O culto à padronização corporal no Brasil

Enviada em 30/05/2026

No filme Matrix, os indivíduos vivem presos a uma realidade artificial criada para controlar suas ações. De modo semelhante, no Brasil, muitas pessoas são influenciadas por padrões de beleza impostos pela sociedade e pelas redes sociais. Nesse contexto, o culto à padronização corporal provoca consequências negativas, como o aumento da desigualdade social e a prática de bullying contra aqueles que não se encaixam nesses modelos.

Primeiramente, a busca pelo corpo considerado ideal reforça desigualdades presentes na sociedade brasileira. Isso ocorre porque tratamentos estéticos, academias e procedimentos cirúrgicos costumam ser mais acessíveis para pessoas com maior poder aquisitivo. Além disso, quem não corresponde aos padrões frequentemente sofre discriminação. Segundo dados divulgados pelo IBGE e repercutidos pela imprensa, a aparência do rosto, do cabelo e do corpo está entre os principais motivos de bullying entre estudantes brasileiros. Dessa forma, percebe-se que a valorização excessiva da aparência contribui para a exclusão de diversos indivíduos.

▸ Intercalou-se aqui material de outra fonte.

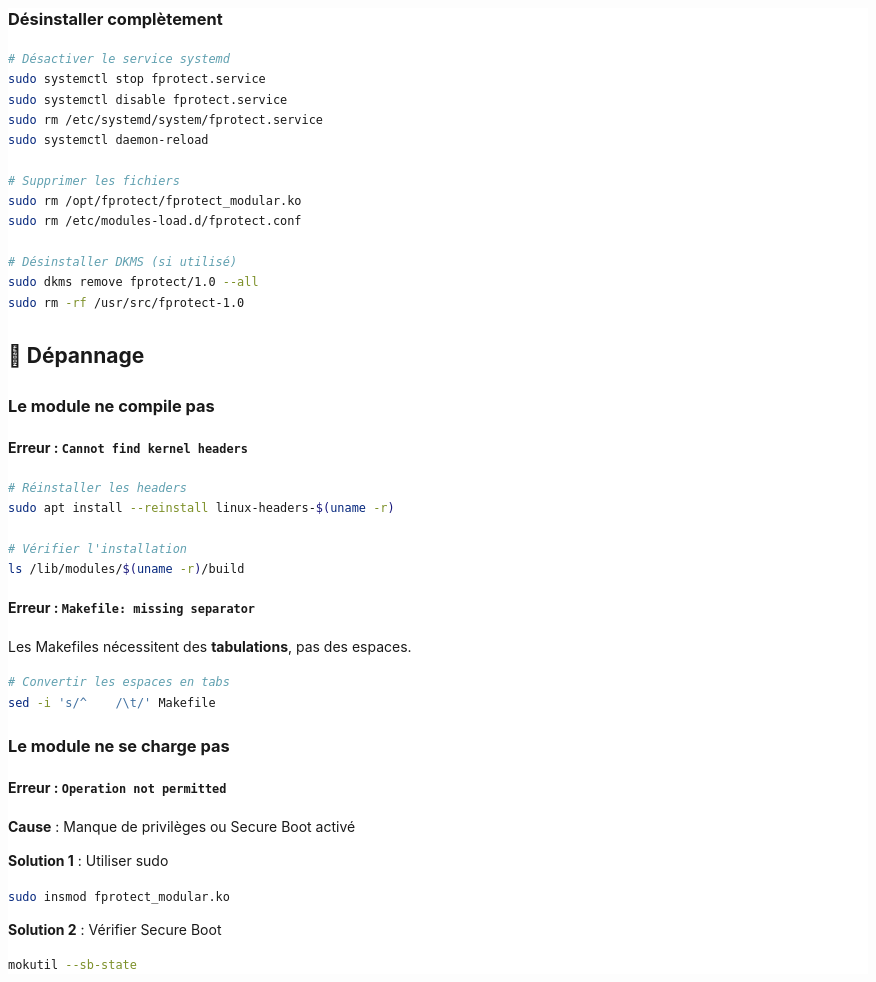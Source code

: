 ### Désinstaller complètement

```bash
# Désactiver le service systemd
sudo systemctl stop fprotect.service
sudo systemctl disable fprotect.service
sudo rm /etc/systemd/system/fprotect.service
sudo systemctl daemon-reload

# Supprimer les fichiers
sudo rm /opt/fprotect/fprotect_modular.ko
sudo rm /etc/modules-load.d/fprotect.conf

# Désinstaller DKMS (si utilisé)
sudo dkms remove fprotect/1.0 --all
sudo rm -rf /usr/src/fprotect-1.0
```

## 🐛 Dépannage

### Le module ne compile pas

#### Erreur : `Cannot find kernel headers`

```bash
# Réinstaller les headers
sudo apt install --reinstall linux-headers-$(uname -r)

# Vérifier l'installation
ls /lib/modules/$(uname -r)/build
```

#### Erreur : `Makefile: missing separator`

Les Makefiles nécessitent des **tabulations**, pas des espaces.

```bash
# Convertir les espaces en tabs
sed -i 's/^    /\t/' Makefile
```

### Le module ne se charge pas

#### Erreur : `Operation not permitted`

**Cause** : Manque de privilèges ou Secure Boot activé

**Solution 1** : Utiliser sudo
```bash
sudo insmod fprotect_modular.ko
```

**Solution 2** : Vérifier Secure Boot
```bash
mokutil --sb-state
```
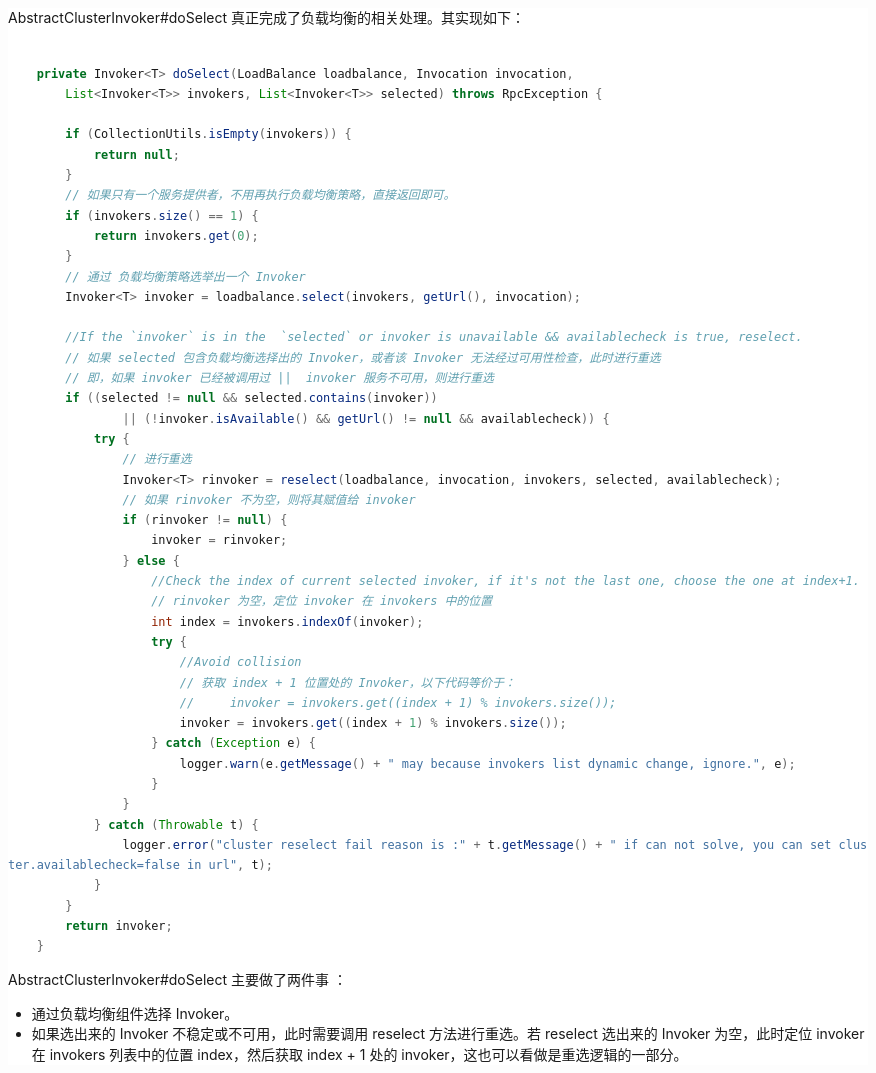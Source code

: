 AbstractClusterInvoker#doSelect 真正完成了负载均衡的相关处理。其实现如下：
```java

 	private Invoker<T> doSelect(LoadBalance loadbalance, Invocation invocation,
        List<Invoker<T>> invokers, List<Invoker<T>> selected) throws RpcException {

        if (CollectionUtils.isEmpty(invokers)) {
            return null;
        }
        // 如果只有一个服务提供者，不用再执行负载均衡策略，直接返回即可。
        if (invokers.size() == 1) {
            return invokers.get(0);
        }
        // 通过 负载均衡策略选举出一个 Invoker
        Invoker<T> invoker = loadbalance.select(invokers, getUrl(), invocation);

        //If the `invoker` is in the  `selected` or invoker is unavailable && availablecheck is true, reselect.
        // 如果 selected 包含负载均衡选择出的 Invoker，或者该 Invoker 无法经过可用性检查，此时进行重选
        // 即，如果 invoker 已经被调用过 ||  invoker 服务不可用，则进行重选
        if ((selected != null && selected.contains(invoker))
                || (!invoker.isAvailable() && getUrl() != null && availablecheck)) {
            try {
            	// 进行重选
                Invoker<T> rinvoker = reselect(loadbalance, invocation, invokers, selected, availablecheck);
                // 如果 rinvoker 不为空，则将其赋值给 invoker
                if (rinvoker != null) {
                    invoker = rinvoker;
                } else {
                    //Check the index of current selected invoker, if it's not the last one, choose the one at index+1.
                    // rinvoker 为空，定位 invoker 在 invokers 中的位置
                    int index = invokers.indexOf(invoker);
                    try {
                        //Avoid collision
                        // 获取 index + 1 位置处的 Invoker，以下代码等价于：
                    	//     invoker = invokers.get((index + 1) % invokers.size());
                        invoker = invokers.get((index + 1) % invokers.size());
                    } catch (Exception e) {
                        logger.warn(e.getMessage() + " may because invokers list dynamic change, ignore.", e);
                    }
                }
            } catch (Throwable t) {
                logger.error("cluster reselect fail reason is :" + t.getMessage() + " if can not solve, you can set cluster.availablecheck=false in url", t);
            }
        }
        return invoker;
    }
```
AbstractClusterInvoker#doSelect 主要做了两件事 ：
- 通过负载均衡组件选择 Invoker。
- 如果选出来的 Invoker 不稳定或不可用，此时需要调用 reselect 方法进行重选。若 reselect 选出来的 Invoker 为空，此时定位 invoker 在 invokers 列表中的位置 index，然后获取 index + 1 处的 invoker，这也可以看做是重选逻辑的一部分。
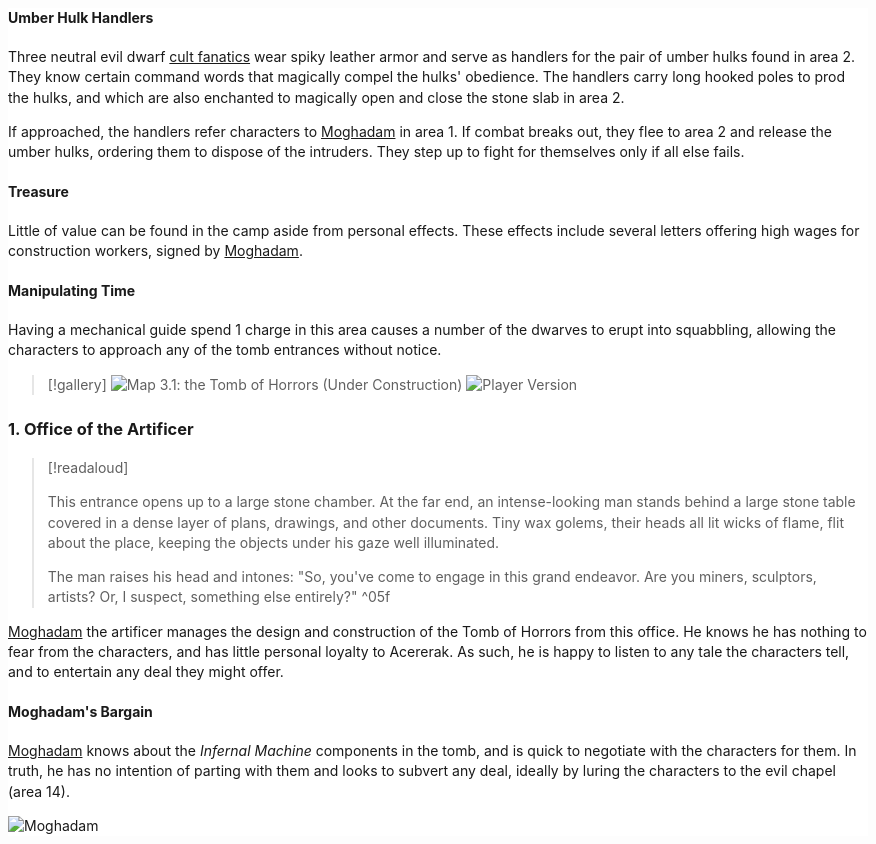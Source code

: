 #### Umber Hulk Handlers

Three neutral evil dwarf [cult fanatics](/3-Mechanics/CLI/bestiary/humanoid/cult-fanatic.md) wear spiky leather armor and serve as handlers for the pair of umber hulks found in area 2. They know certain command words that magically compel the hulks' obedience. The handlers carry long hooked poles to prod the hulks, and which are also enchanted to magically open and close the stone slab in area 2.

If approached, the handlers refer characters to [Moghadam](/3-Mechanics/CLI/bestiary/npc/moghadam-imr.md) in area 1. If combat breaks out, they flee to area 2 and release the umber hulks, ordering them to dispose of the intruders. They step up to fight for themselves only if all else fails.

#### Treasure

Little of value can be found in the camp aside from personal effects. These effects include several letters offering high wages for construction workers, signed by [Moghadam](/3-Mechanics/CLI/bestiary/npc/moghadam-imr.md).

#### Manipulating Time

Having a mechanical guide spend 1 charge in this area causes a number of the dwarves to erupt into squabbling, allowing the characters to approach any of the tomb entrances without notice.

> [!gallery]
> ![Map 3.1: the Tomb of Horrors (Under Construction)](/3-Mechanics/CLI/adventures/infernal-machine-rebuild/img/003-map-1-1.webp#gallery)
> ![Player Version](/3-Mechanics/CLI/adventures/infernal-machine-rebuild/img/004-map-1-1-player.webp#gallery)

### 1. Office of the Artificer

> [!readaloud] 
> 
> This entrance opens up to a large stone chamber. At the far end, an intense-looking man stands behind a large stone table covered in a dense layer of plans, drawings, and other documents. Tiny wax golems, their heads all lit wicks of flame, flit about the place, keeping the objects under his gaze well illuminated.
> 
> The man raises his head and intones: "So, you've come to engage in this grand endeavor. Are you miners, sculptors, artists? Or, I suspect, something else entirely?"
^05f

[Moghadam](/3-Mechanics/CLI/bestiary/npc/moghadam-imr.md) the artificer manages the design and construction of the Tomb of Horrors from this office. He knows he has nothing to fear from the characters, and has little personal loyalty to Acererak. As such, he is happy to listen to any tale the characters tell, and to entertain any deal they might offer.

#### Moghadam's Bargain

[Moghadam](/3-Mechanics/CLI/bestiary/npc/moghadam-imr.md) knows about the *Infernal Machine* components in the tomb, and is quick to negotiate with the characters for them. In truth, he has no intention of parting with them and looks to subvert any deal, ideally by luring the characters to the evil chapel (area 14).

![Moghadam](/3-Mechanics/CLI/adventures/infernal-machine-rebuild/img/005-003.webp#center)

Segundamente, o culto à padronização corporal favorece a disseminação do bullying e da intolerância. O filósofo Michel Foucault defendia que a sociedade exerce mecanismos de controle sobre os corpos e comportamentos das pessoas. Nesse sentido, aqueles que fogem dos padrões estabelecidos acabam sendo julgados e ridicularizados, principalmente em ambientes escolares e nas redes sociais.

Portanto, cabe o Ministério da Educação, em parceria com as escolas, promover campanhas de conscientização sobre respeito às diferenças, por meio de palestras e projetos educativos. Assim, será possível reduzir o bullying e construir uma sociedade mais inclusiva e menos dependente de padrões estéticos impostos.